The quest for peche ( that’s French for peach and it’s pronounced pesh)

For the better part of twenty or more years I have been mildly ( meaning, whenever it crosses my mind) obsessed with a dessert I consumed maybe 3 times. I first had it at a brunch with some women I worked with at someone’s apartment, one Sunday morning. She had gotten it in a now long defunct bakery whose name I can’t recall. But it was made by a semi famous pastry chef in Boston named Delphine Gomes. I had it a couple of other times and then moved on to other dessert obsessions. It was known only as Peche and you had to order them like a week ahead of when you needed it.
My imperfect memory tells me it was as big as a baseball, was made of brioche, had pastry cream in the middle, might have had jam, was tinted on the outside to look like a peach and was rolled in sugar to simulate peach skin. I thought it was exquisite and in my fevered brain thought I might be able to replicate it, but there was that one small detail about the ability to make brioche….but that has been solved with my recent class, so I said to myself, give it a try.
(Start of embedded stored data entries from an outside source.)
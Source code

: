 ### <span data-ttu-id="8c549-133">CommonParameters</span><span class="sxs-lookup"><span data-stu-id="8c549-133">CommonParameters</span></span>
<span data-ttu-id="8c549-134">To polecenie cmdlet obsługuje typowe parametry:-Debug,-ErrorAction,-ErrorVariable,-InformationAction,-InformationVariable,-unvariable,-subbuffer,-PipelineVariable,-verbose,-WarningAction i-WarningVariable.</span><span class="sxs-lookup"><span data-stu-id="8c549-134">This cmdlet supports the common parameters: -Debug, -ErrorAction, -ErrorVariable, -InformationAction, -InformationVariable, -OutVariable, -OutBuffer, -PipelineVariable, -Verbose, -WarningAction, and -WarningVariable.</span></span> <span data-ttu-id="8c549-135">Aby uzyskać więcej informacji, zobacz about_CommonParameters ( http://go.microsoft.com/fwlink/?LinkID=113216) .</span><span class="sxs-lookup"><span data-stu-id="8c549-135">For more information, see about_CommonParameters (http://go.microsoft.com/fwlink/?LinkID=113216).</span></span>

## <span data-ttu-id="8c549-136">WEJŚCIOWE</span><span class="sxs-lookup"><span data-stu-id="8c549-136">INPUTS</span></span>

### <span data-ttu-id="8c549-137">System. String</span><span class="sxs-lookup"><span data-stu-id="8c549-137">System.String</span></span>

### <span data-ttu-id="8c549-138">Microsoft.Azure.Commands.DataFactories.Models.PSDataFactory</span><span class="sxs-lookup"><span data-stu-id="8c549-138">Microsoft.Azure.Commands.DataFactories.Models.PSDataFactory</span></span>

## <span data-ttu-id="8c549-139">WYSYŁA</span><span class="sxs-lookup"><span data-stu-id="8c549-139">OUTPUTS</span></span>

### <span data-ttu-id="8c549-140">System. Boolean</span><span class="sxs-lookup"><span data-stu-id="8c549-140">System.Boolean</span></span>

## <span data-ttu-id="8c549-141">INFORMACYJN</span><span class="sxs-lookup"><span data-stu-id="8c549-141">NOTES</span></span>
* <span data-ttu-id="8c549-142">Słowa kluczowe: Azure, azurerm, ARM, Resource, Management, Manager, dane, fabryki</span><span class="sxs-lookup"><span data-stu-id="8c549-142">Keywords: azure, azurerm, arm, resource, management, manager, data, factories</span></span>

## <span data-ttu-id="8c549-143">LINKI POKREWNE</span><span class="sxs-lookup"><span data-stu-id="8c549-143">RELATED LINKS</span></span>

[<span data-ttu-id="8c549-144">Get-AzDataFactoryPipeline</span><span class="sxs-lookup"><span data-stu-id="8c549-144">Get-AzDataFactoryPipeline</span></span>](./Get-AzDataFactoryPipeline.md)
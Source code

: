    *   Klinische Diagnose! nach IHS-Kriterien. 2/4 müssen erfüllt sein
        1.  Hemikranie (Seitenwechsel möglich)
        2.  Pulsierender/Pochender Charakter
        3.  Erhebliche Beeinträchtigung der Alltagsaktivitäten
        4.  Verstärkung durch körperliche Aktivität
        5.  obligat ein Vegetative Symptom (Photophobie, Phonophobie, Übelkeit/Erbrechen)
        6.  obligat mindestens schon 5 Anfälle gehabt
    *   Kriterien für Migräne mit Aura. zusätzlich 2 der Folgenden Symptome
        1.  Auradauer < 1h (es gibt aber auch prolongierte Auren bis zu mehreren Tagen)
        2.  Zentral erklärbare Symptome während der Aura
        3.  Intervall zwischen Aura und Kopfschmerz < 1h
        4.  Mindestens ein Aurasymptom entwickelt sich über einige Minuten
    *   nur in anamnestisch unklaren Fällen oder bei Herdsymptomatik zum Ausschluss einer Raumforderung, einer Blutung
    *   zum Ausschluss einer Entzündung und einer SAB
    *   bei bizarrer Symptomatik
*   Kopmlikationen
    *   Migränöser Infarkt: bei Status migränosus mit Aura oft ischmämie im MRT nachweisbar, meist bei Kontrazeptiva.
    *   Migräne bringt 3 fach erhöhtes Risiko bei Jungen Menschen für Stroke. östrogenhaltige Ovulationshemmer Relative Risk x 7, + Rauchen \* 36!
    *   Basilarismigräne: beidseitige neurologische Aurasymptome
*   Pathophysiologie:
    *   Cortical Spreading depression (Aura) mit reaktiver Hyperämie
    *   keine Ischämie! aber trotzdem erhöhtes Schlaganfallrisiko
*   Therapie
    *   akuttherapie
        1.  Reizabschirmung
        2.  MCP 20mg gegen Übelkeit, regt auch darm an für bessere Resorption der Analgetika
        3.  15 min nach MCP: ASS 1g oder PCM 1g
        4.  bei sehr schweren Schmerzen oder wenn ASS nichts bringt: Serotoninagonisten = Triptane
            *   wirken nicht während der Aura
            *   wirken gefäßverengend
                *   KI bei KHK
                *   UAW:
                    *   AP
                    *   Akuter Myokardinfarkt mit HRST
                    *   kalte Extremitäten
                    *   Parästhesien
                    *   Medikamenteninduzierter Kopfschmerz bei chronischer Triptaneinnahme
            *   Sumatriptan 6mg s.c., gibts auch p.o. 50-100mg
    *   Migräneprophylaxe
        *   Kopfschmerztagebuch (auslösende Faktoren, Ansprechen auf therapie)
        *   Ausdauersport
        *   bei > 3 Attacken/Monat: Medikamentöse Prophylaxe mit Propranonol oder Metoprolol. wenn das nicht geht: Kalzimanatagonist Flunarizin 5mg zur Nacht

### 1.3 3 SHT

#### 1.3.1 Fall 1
As this is a project in progress, I gave myself full permission to make mistakes. The first thing I did was try to figure out a way to be able to make the brioche round, and what size would be optimal. I tried some in both metal and silicone muffin cups along with just free form dough balls. Muffin tins gave a more consistent look and the size is about where I think I want the finished product to be. I might be able to do free form ones that are rolled and tucked in a more traditional way also. Dough is the same, but cooking time, as expected is way less.

Next, I cut the finished brioche and matched them by size and got my jam, sugar, gel color, and yesterday’s pastry cream together.


Then I started tinting, first yellow, then pink. The gel is mixed with half and half.

Then I pinched a little out of the middle of each half and piped in the pastry cream, then spread jam to be the glue and again tried to align the halves, with modest success.

Then I rolled each “peach” in superfine sugar.

These are real peaches

This was the closest thing I could find on Pinterest, but they are listed as cookies, not pastry.


Here’s my finished peche. I got about 15 whole peche from one batch of dough. I need to solve the consistent size and sphere issue of the dough, and have to come up with a stem and leaf solution, probably either marzipan or fondant, not sure. You’ll have to stay tuned!
Not bad for the first draft! What do you think?